- What is needed
Task for the records below: copy exactly, and only, the line containing "Este proyecto está" and every line after it to the end, with pictures left out.
Start of Supplied information
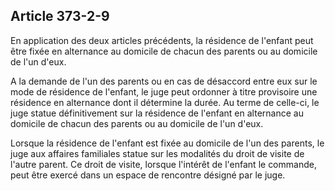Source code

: Article 373-2-9
----
En application des deux articles précédents, la résidence de l'enfant peut être
fixée en alternance au domicile de chacun des parents ou au domicile de l'un
d'eux.

A la demande de l'un des parents ou en cas de désaccord entre eux sur le mode de
résidence de l'enfant, le juge peut ordonner à titre provisoire une résidence en
alternance dont il détermine la durée. Au terme de celle-ci, le juge statue
définitivement sur la résidence de l'enfant en alternance au domicile de chacun
des parents ou au domicile de l'un d'eux.

Lorsque la résidence de l'enfant est fixée au domicile de l'un des parents, le
juge aux affaires familiales statue sur les modalités du droit de visite de
l'autre parent. Ce droit de visite, lorsque l'intérêt de l'enfant le commande,
peut être exercé dans un espace de rencontre désigné par le juge.
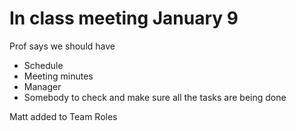 # In class meeting January 9

Prof says we should have
 - Schedule
 - Meeting minutes
 - Manager
 - Somebody to check and make sure all the tasks are being done

Matt added to Team Roles

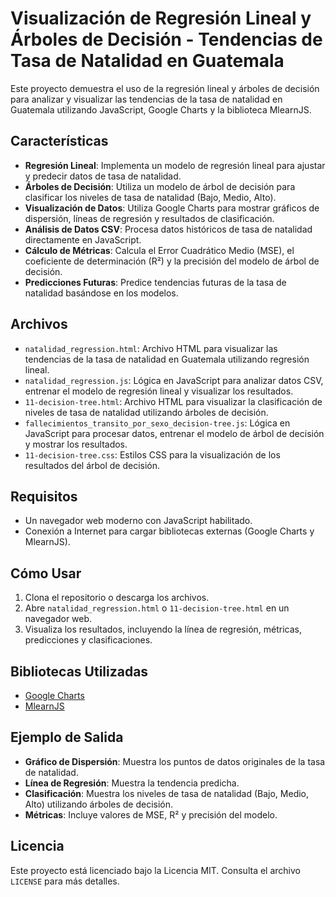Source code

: # Visualización de Regresión Lineal y Árboles de Decisión - Tendencias de Tasa de Natalidad en Guatemala

Este proyecto demuestra el uso de la regresión lineal y árboles de decisión para analizar y visualizar las tendencias de la tasa de natalidad en Guatemala utilizando JavaScript, Google Charts y la biblioteca MlearnJS.

## Características

- **Regresión Lineal**: Implementa un modelo de regresión lineal para ajustar y predecir datos de tasa de natalidad.
- **Árboles de Decisión**: Utiliza un modelo de árbol de decisión para clasificar los niveles de tasa de natalidad (Bajo, Medio, Alto).
- **Visualización de Datos**: Utiliza Google Charts para mostrar gráficos de dispersión, líneas de regresión y resultados de clasificación.
- **Análisis de Datos CSV**: Procesa datos históricos de tasa de natalidad directamente en JavaScript.
- **Cálculo de Métricas**: Calcula el Error Cuadrático Medio (MSE), el coeficiente de determinación (R²) y la precisión del modelo de árbol de decisión.
- **Predicciones Futuras**: Predice tendencias futuras de la tasa de natalidad basándose en los modelos.

## Archivos

- `natalidad_regression.html`: Archivo HTML para visualizar las tendencias de la tasa de natalidad en Guatemala utilizando regresión lineal.
- `natalidad_regression.js`: Lógica en JavaScript para analizar datos CSV, entrenar el modelo de regresión lineal y visualizar los resultados.
- `11-decision-tree.html`: Archivo HTML para visualizar la clasificación de niveles de tasa de natalidad utilizando árboles de decisión.
- `fallecimientos_transito_por_sexo_decision-tree.js`: Lógica en JavaScript para procesar datos, entrenar el modelo de árbol de decisión y mostrar los resultados.
- `11-decision-tree.css`: Estilos CSS para la visualización de los resultados del árbol de decisión.

## Requisitos

- Un navegador web moderno con JavaScript habilitado.
- Conexión a Internet para cargar bibliotecas externas (Google Charts y MlearnJS).

## Cómo Usar

1. Clona el repositorio o descarga los archivos.
2. Abre `natalidad_regression.html` o `11-decision-tree.html` en un navegador web.
3. Visualiza los resultados, incluyendo la línea de regresión, métricas, predicciones y clasificaciones.

## Bibliotecas Utilizadas

- [Google Charts](https://developers.google.com/chart)
- [MlearnJS](https://luisespino.github.io/mlearnjs/)

## Ejemplo de Salida

- **Gráfico de Dispersión**: Muestra los puntos de datos originales de la tasa de natalidad.
- **Línea de Regresión**: Muestra la tendencia predicha.
- **Clasificación**: Muestra los niveles de tasa de natalidad (Bajo, Medio, Alto) utilizando árboles de decisión.
- **Métricas**: Incluye valores de MSE, R² y precisión del modelo.

## Licencia

Este proyecto está licenciado bajo la Licencia MIT. Consulta el archivo `LICENSE` para más detalles.
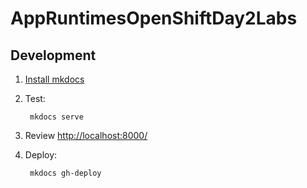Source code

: # AppRuntimesOpenShiftDay2Labs

## Development

1. [Install mkdocs](https://www.mkdocs.org/getting-started/#installation)
1. Test:
   
        mkdocs serve

1. Review <http://localhost:8000/>
1. Deploy:
   
        mkdocs gh-deploy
End of Supplied information
- Finished exercise
Este proyecto está licenciado bajo la Licencia MIT. Consulta el archivo `LICENSE` para más detalles.
Source code

: # AppRuntimesOpenShiftDay2Labs

## Development

1. [Install mkdocs](https://www.mkdocs.org/getting-started/#installation)
1. Test:
   
        mkdocs serve

1. Review <http://localhost:8000/>
1. Deploy:
   
        mkdocs gh-deploy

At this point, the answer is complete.